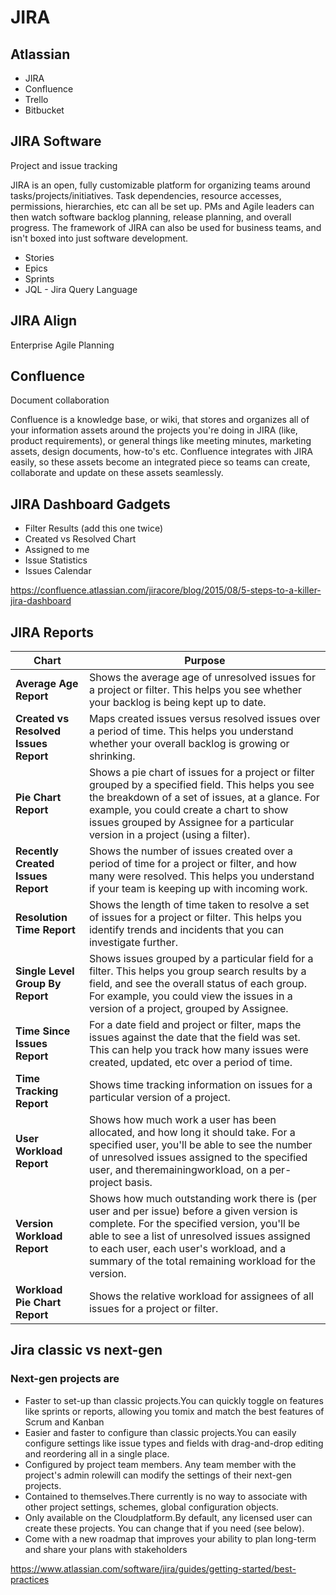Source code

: # JIRA

## Atlassian

- JIRA
- Confluence
- Trello
- Bitbucket

## JIRA Software

Project and issue tracking

JIRA is an open, fully customizable platform for organizing teams around tasks/projects/initiatives. Task dependencies, resource accesses, permissions, hierarchies, etc can all be set up. PMs and Agile leaders can then watch software backlog planning, release planning, and overall progress. The framework of JIRA can also be used for business teams, and isn't boxed into just software development.

- Stories
- Epics
- Sprints
- JQL - Jira Query Language

## JIRA Align

Enterprise Agile Planning

## Confluence

Document collaboration

Confluence is a knowledge base, or wiki, that stores and organizes all of your information assets around the projects you're doing in JIRA (like, product requirements), or general things like meeting minutes, marketing assets, design documents, how-to's etc. Confluence integrates with JIRA easily, so these assets become an integrated piece so teams can create, collaborate and update on these assets seamlessly.

## JIRA Dashboard Gadgets

- Filter Results (add this one twice)
- Created vs Resolved Chart
- Assigned to me
- Issue Statistics
- Issues Calendar

<https://confluence.atlassian.com/jiracore/blog/2015/08/5-steps-to-a-killer-jira-dashboard>

## JIRA Reports

| **Chart** | **Purpose** |
|---|---|
| **Average Age Report** | Shows the average age of unresolved issues for a project or filter. This helps you see whether your backlog is being kept up to date. |
| **Created vs Resolved Issues Report** | Maps created issues versus resolved issues over a period of time. This helps you understand whether your overall backlog is growing or shrinking. |
| **Pie Chart Report** | Shows a pie chart of issues for a project or filter grouped by a specified field. This helps you see the breakdown of a set of issues, at a glance. For example, you could create a chart to show issues grouped by Assignee for a particular version in a project (using a filter). |
| **Recently Created Issues Report** | Shows the number of issues created over a period of time for a project or filter, and how many were resolved. This helps you understand if your team is keeping up with incoming work. |
| **Resolution Time Report** | Shows the length of time taken to resolve a set of issues for a project or filter. This helps you identify trends and incidents that you can investigate further. |
| **Single Level Group By Report** | Shows issues grouped by a particular field for a filter. This helps you group search results by a field, and see the overall status of each group. For example, you could view the issues in a version of a project, grouped by Assignee. |
| **Time Since Issues Report** | For a date field and project or filter, maps the issues against the date that the field was set. This can help you track how many issues were created, updated, etc over a period of time. |
| **Time Tracking Report** | Shows time tracking information on issues for a particular version of a project. |
| **User Workload Report** | Shows how much work a user has been allocated, and how long it should take. For a specified user, you'll be able to see the number of unresolved issues assigned to the specified user, and theremainingworkload, on a per-project basis. |
| **Version Workload Report** | Shows how much outstanding work there is (per user and per issue) before a given version is complete. For the specified version, you'll be able to see a list of unresolved issues assigned to each user, each user's workload, and a summary of the total remaining workload for the version. |
| **Workload Pie Chart Report** | Shows the relative workload for assignees of all issues for a project or filter. |

## Jira classic vs next-gen

### Next-gen projects are

- Faster to set-up than classic projects.You can quickly toggle on features like sprints or reports, allowing you tomix and match the best features of Scrum and Kanban
- Easier and faster to configure than classic projects.You can easily configure settings like issue types and fields with drag-and-drop editing and reordering all in a single place.
- Configured by project team members. Any team member with the project's admin rolewill can modify the settings of their next-gen projects.
- Contained to themselves.There currently is no way to associate with other project settings, schemes, global configuration objects.
- Only available on the Cloudplatform.By default, any licensed user can create these projects. You can change that if you need (see below).
- Come with a new roadmap that improves your ability to plan long-term and share your plans with stakeholders

<https://www.atlassian.com/software/jira/guides/getting-started/best-practices>
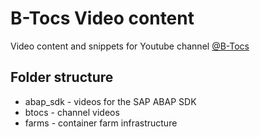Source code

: # B-Tocs Video content

Video content and snippets for Youtube channel [@B-Tocs](https://www.youtube.com/channel/UCk4K1ZKPW4sdngJPcYeHJCA)

## Folder structure

- abap_sdk      - videos for the SAP ABAP SDK
- btocs         - channel videos
- farms         - container farm infrastructure
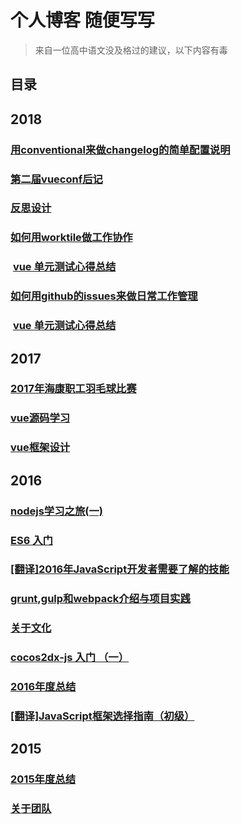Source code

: # 个人博客 随便写写

> 来自一位高中语文没及格过的建议，以下内容有毒

## 目录

## 2018

### [用conventional来做changelog的简单配置说明](https://github.com/xxholly32/Blog/issues/18)
### [第二届vueconf后记](https://github.com/xxholly32/Blog/issues/17)
### [反思设计](https://github.com/xxholly32/Blog/issues/16)
### [如何用worktile做工作协作](https://github.com/xxholly32/Blog/issues/15)
###  [vue 单元测试心得总结](https://github.com/xxholly32/Blog/issues/14)
###  [如何用github的issues来做日常工作管理](https://github.com/xxholly32/Blog/issues/13)
###  [vue 单元测试心得总结](https://github.com/xxholly32/Blog/issues/14)

## 2017

###  [2017年海康职工羽毛球比赛](https://github.com/xxholly32/Blog/issues/12)
###  [vue源码学习](https://github.com/xxholly32/vue-deeper)
###  [vue框架设计](https://github.com/xxholly32/Blog/issues/11)

## 2016

###  [nodejs学习之旅(一)](https://github.com/xxholly32/Blog/issues/3)
###  [ES6 入门](https://github.com/xxholly32/Blog/issues/4)
###  [[翻译]2016年JavaScript开发者需要了解的技能](https://github.com/xxholly32/Blog/issues/5)
###  [grunt,gulp和webpack介绍与项目实践](https://github.com/xxholly32/Blog/issues/6)
###  [关于文化](https://github.com/xxholly32/Blog/issues/7)
###  [cocos2dx-js 入门 （一）](https://github.com/xxholly32/Blog/issues/8)
###  [2016年度总结](https://github.com/xxholly32/Blog/issues/9)
###  [[翻译]JavaScript框架选择指南（初级）](https://github.com/xxholly32/Blog/issues/10)

## 2015

###  [2015年度总结](https://github.com/xxholly32/Blog/issues/1)
###  [关于团队](https://github.com/xxholly32/Blog/issues/2)







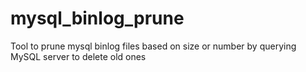 # mysql_binlog_prune
Tool to prune mysql binlog files based on size or number by querying MySQL server to delete old ones
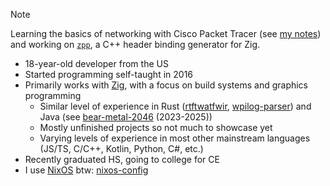 > [!NOTE]
> Learning the basics of networking with Cisco Packet Tracer (see [my notes](https://github.com/nukkeldev/cisco-packet-tracer)) and working on [`zpp`](https://github.com/nukkeldev/zpp.git),
> a C++ header binding generator for Zig.

- 18-year-old developer from the US
- Started programming self-taught in 2016
- Primarily works with [Zig](https://ziglang.org/), with a focus on build systems and graphics programming
  - Similar level of experience in Rust ([rtftwatfwir](https://github.com/nukkeldev/rtftwatfwir), [wpilog-parser](https://github.com/nukkeldev/wpilog-parser))
    and Java (see [bear-metal-2046](https://github.com/bear-metal-2046) (2023-2025))
  - Mostly unfinished projects so not much to showcase yet
  - Varying levels of experience in most other mainstream languages (JS/TS, C/C++, Kotlin, Python, C#, etc.)
- Recently graduated HS, going to college for CE
- I use [NixOS](https://github.com/NixOS) btw: [nixos-config](https://github.com/nukkeldev/nixos-config)
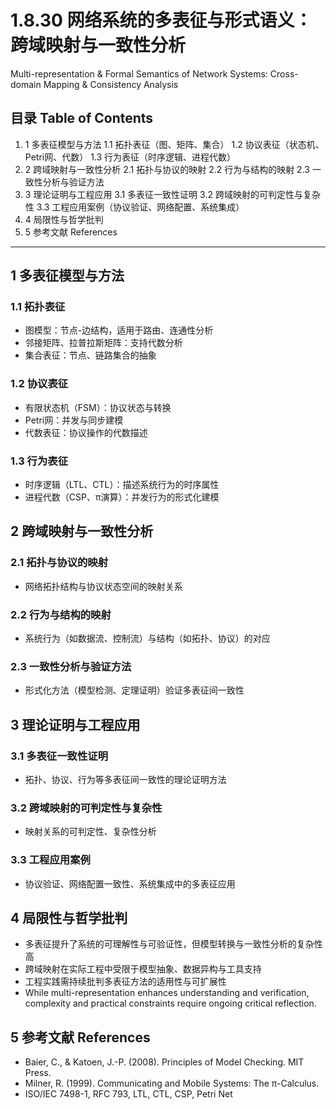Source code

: # 1.8.30 网络系统的多表征与形式语义：跨域映射与一致性分析

Multi-representation & Formal Semantics of Network Systems: Cross-domain Mapping & Consistency Analysis

## 目录 Table of Contents

1. 1 多表征模型与方法
    1.1 拓扑表征（图、矩阵、集合）
    1.2 协议表征（状态机、Petri网、代数）
    1.3 行为表征（时序逻辑、进程代数）
2. 2 跨域映射与一致性分析
    2.1 拓扑与协议的映射
    2.2 行为与结构的映射
    2.3 一致性分析与验证方法
3. 3 理论证明与工程应用
    3.1 多表征一致性证明
    3.2 跨域映射的可判定性与复杂性
    3.3 工程应用案例（协议验证、网络配置、系统集成）
4. 4 局限性与哲学批判
5. 5 参考文献 References

---

## 1 多表征模型与方法

### 1.1 拓扑表征

- 图模型：节点-边结构，适用于路由、连通性分析
- 邻接矩阵、拉普拉斯矩阵：支持代数分析
- 集合表征：节点、链路集合的抽象

### 1.2 协议表征

- 有限状态机（FSM）：协议状态与转换
- Petri网：并发与同步建模
- 代数表征：协议操作的代数描述

### 1.3 行为表征

- 时序逻辑（LTL、CTL）：描述系统行为的时序属性
- 进程代数（CSP、π演算）：并发行为的形式化建模

## 2 跨域映射与一致性分析

### 2.1 拓扑与协议的映射

- 网络拓扑结构与协议状态空间的映射关系

### 2.2 行为与结构的映射

- 系统行为（如数据流、控制流）与结构（如拓扑、协议）的对应

### 2.3 一致性分析与验证方法

- 形式化方法（模型检测、定理证明）验证多表征间一致性

## 3 理论证明与工程应用

### 3.1 多表征一致性证明

- 拓扑、协议、行为等多表征间一致性的理论证明方法

### 3.2 跨域映射的可判定性与复杂性

- 映射关系的可判定性、复杂性分析

### 3.3 工程应用案例

- 协议验证、网络配置一致性、系统集成中的多表征应用

## 4 局限性与哲学批判

- 多表征提升了系统的可理解性与可验证性，但模型转换与一致性分析的复杂性高
- 跨域映射在实际工程中受限于模型抽象、数据异构与工具支持
- 工程实践需持续批判多表征方法的适用性与可扩展性
- While multi-representation enhances understanding and verification, complexity and practical constraints require ongoing critical reflection.

## 5 参考文献 References

- Baier, C., & Katoen, J.-P. (2008). Principles of Model Checking. MIT Press.
- Milner, R. (1999). Communicating and Mobile Systems: The π-Calculus.
- ISO/IEC 7498-1, RFC 793, LTL, CTL, CSP, Petri Net
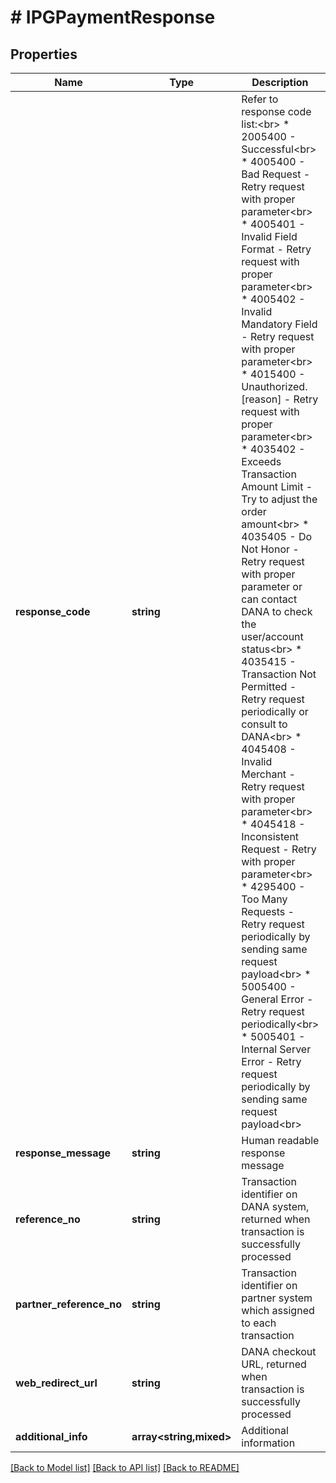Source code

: # # IPGPaymentResponse

## Properties

Name | Type | Description | Notes
------------ | ------------- | ------------- | -------------
**response_code** | **string** | Refer to response code list:&lt;br&gt; * 2005400 - Successful&lt;br&gt; * 4005400 - Bad Request - Retry request with proper parameter&lt;br&gt; * 4005401 - Invalid Field Format - Retry request with proper parameter&lt;br&gt; * 4005402 - Invalid Mandatory Field - Retry request with proper parameter&lt;br&gt; * 4015400 - Unauthorized. [reason] - Retry request with proper parameter&lt;br&gt; * 4035402 - Exceeds Transaction Amount Limit - Try to adjust the order amount&lt;br&gt; * 4035405 - Do Not Honor - Retry request with proper parameter or can contact DANA to check the user/account status&lt;br&gt; * 4035415 - Transaction Not Permitted - Retry request periodically or consult to DANA&lt;br&gt; * 4045408 - Invalid Merchant - Retry request with proper parameter&lt;br&gt; * 4045418 - Inconsistent Request - Retry with proper parameter&lt;br&gt; * 4295400 - Too Many Requests - Retry request periodically by sending same request payload&lt;br&gt; * 5005400 - General Error - Retry request periodically&lt;br&gt; * 5005401 - Internal Server Error - Retry request periodically by sending same request payload&lt;br&gt; |
**response_message** | **string** | Human readable response message |
**reference_no** | **string** | Transaction identifier on DANA system, returned when transaction is successfully processed | [optional]
**partner_reference_no** | **string** | Transaction identifier on partner system which assigned to each transaction |
**web_redirect_url** | **string** | DANA checkout URL, returned when transaction is successfully processed | [optional]
**additional_info** | **array<string,mixed>** | Additional information | [optional]

[[Back to Model list]](../../README.md#models) [[Back to API list]](../../README.md#endpoints) [[Back to README]](../../README.md)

### What is expected
Every line of the records above where the string "representation" is found should be copied.

### Response
Multi-representation & Formal Semantics of Network Systems: Cross-domain Mapping & Consistency Analysis
- While multi-representation enhances understanding and verification, complexity and practical constraints require ongoing critical reflection.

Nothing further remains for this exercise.